Think about that. How many senior engineers do you know who are terrified to share their side projects? How many mid-level developers won’t push code without three layers of review because they’re scared someone will find out they’re faking it? How many tenured tech workers lurk in forums, never posting, never shipping, never risking exposure?
An 18-year-old in Cameroon with “major imposter syndrome” just out-shipped all of them.
Imposter syndrome doesn’t mean you’re not good enough. It means you care enough to doubt yourself — which already puts you ahead of everyone who doesn’t.
The Reddit crowd that jumped on him for using AI? They’re fighting the last war. They’re defending a purity standard that never existed. Every developer has always stood on the shoulders of others — Stack Overflow, open source libraries, copy-pasted snippets from blogs. AI is just the latest, fastest, most efficient version of that same instinct.
The difference is that AI makes the gap between intention and execution collapse. Damien had the intention — a shoot ’em up game. He had the foundation — a week of Lua, years of curiosity. What he lacked was polish, math, and the kind of code aesthetics that senior engineers pretend they were born with.
He closed the gap in minutes instead of months.
Someone in the comments told him about LÖVE, a 2D game engine for Lua. Another person defended his “highway-long” variable names, saying descriptive naming is a feature, not a bug. These are the good moments — the community doing what it’s supposed to do.
But the original sin was Damien feeling like he had to confess at all.
When did we decide that using the best available tool was something to apologize for?
He even noticed that his first real project resembles Blastar — the game Elon Musk coded at 12. “Coincidence?” he wrote. He’s 18, in Cameroon, teaching himself programming with whatever he can find, and he’s drawing lines between his work and one of the most famous tech founders on Earth.
That’s not naivety. That’s ambition with a heartbeat.
Here’s what Damien’s story actually proves: the path to mastery doesn’t run through suffering. It doesn’t require you to write every line by hand, to struggle alone for months, to earn some imaginary badge of purity before you’re allowed to ship.
It requires you to build. To use every resource. To put your work in front of strangers and say, “Tell me what I did wrong.”
And then to do it again.
The next generation of developers won’t be defined by what they can write from scratch. They’ll be defined by what they can imagine — and how fast they can make it real.

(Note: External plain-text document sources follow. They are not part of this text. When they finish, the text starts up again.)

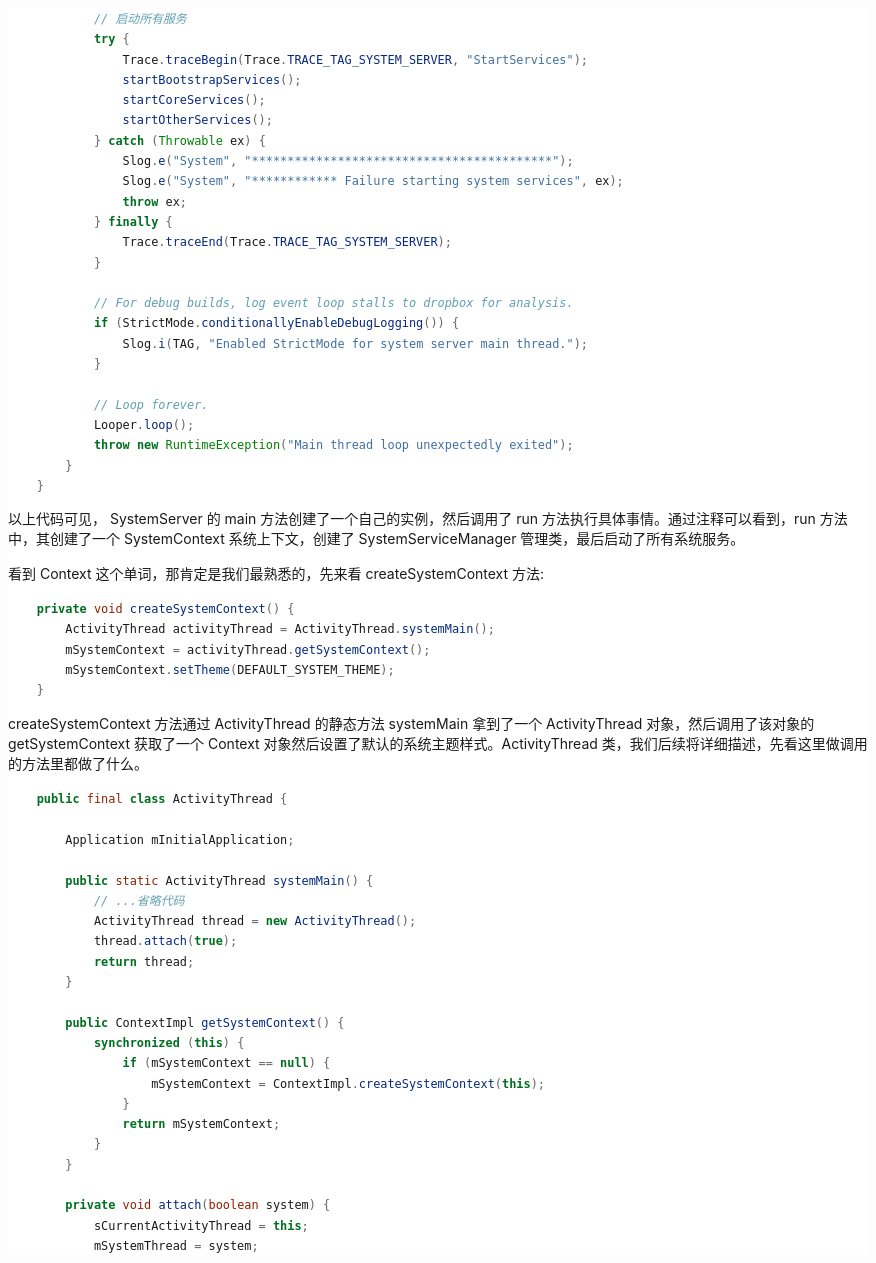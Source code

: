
 ```java
            // 启动所有服务
            try {
                Trace.traceBegin(Trace.TRACE_TAG_SYSTEM_SERVER, "StartServices");
                startBootstrapServices();
                startCoreServices();
                startOtherServices();
            } catch (Throwable ex) {
                Slog.e("System", "******************************************");
                Slog.e("System", "************ Failure starting system services", ex);
                throw ex;
            } finally {
                Trace.traceEnd(Trace.TRACE_TAG_SYSTEM_SERVER);
            }

            // For debug builds, log event loop stalls to dropbox for analysis.
            if (StrictMode.conditionallyEnableDebugLogging()) {
                Slog.i(TAG, "Enabled StrictMode for system server main thread.");
            }

            // Loop forever.
            Looper.loop();
            throw new RuntimeException("Main thread loop unexpectedly exited");
        }
    }
```

以上代码可见， SystemServer 的 main 方法创建了一个自己的实例，然后调用了 run 方法执行具体事情。通过注释可以看到，run 方法中，其创建了一个 SystemContext 系统上下文，创建了 SystemServiceManager 管理类，最后启动了所有系统服务。

看到 Context 这个单词，那肯定是我们最熟悉的，先来看 createSystemContext 方法:

```java
    private void createSystemContext() {
        ActivityThread activityThread = ActivityThread.systemMain();
        mSystemContext = activityThread.getSystemContext();
        mSystemContext.setTheme(DEFAULT_SYSTEM_THEME);
    }
```

createSystemContext 方法通过 ActivityThread 的静态方法 systemMain 拿到了一个 ActivityThread 对象，然后调用了该对象的 getSystemContext 获取了一个 Context 对象然后设置了默认的系统主题样式。ActivityThread 类，我们后续将详细描述，先看这里做调用的方法里都做了什么。

```java
    public final class ActivityThread {

        Application mInitialApplication;

        public static ActivityThread systemMain() {
            // ...省略代码
            ActivityThread thread = new ActivityThread();
            thread.attach(true);
            return thread;
        }

        public ContextImpl getSystemContext() {
            synchronized (this) {
                if (mSystemContext == null) {
                    mSystemContext = ContextImpl.createSystemContext(this);
                }
                return mSystemContext;
            }
        }

        private void attach(boolean system) {
            sCurrentActivityThread = this;
            mSystemThread = system;
```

Damien made SPACE CONQUEROR real in a week. He’s 18. He’s terrified. He’s already ahead of you.
FAQ
Q: Isn't using AI to write code just a crutch that prevents real learning?
A: No. Damien learned Lua fundamentals in a week and built the game's architecture himself. He used AI to polish readability and fill math gaps — the equivalent of using a calculator after learning arithmetic. The learning happened in the building, not in the formatting.
Q: What does this mean for how we should teach programming?
A: Stop optimizing for hand-written purity. Teach students to architect, to decompose problems, to know when to delegate. The differentiator is judgment, not keystrokes. A developer who can't use AI effectively in 2025 is like a writer who refuses to use spellcheck.
Q: Isn't this just copium for developers who can't code without AI?
A: The opposite. Damien shipped a functional game in a week with raw fundamentals and AI assistance. The devs who can't code without AI are the ones copying output blindly without understanding it. The skill is knowing the difference — and Damien clearly does.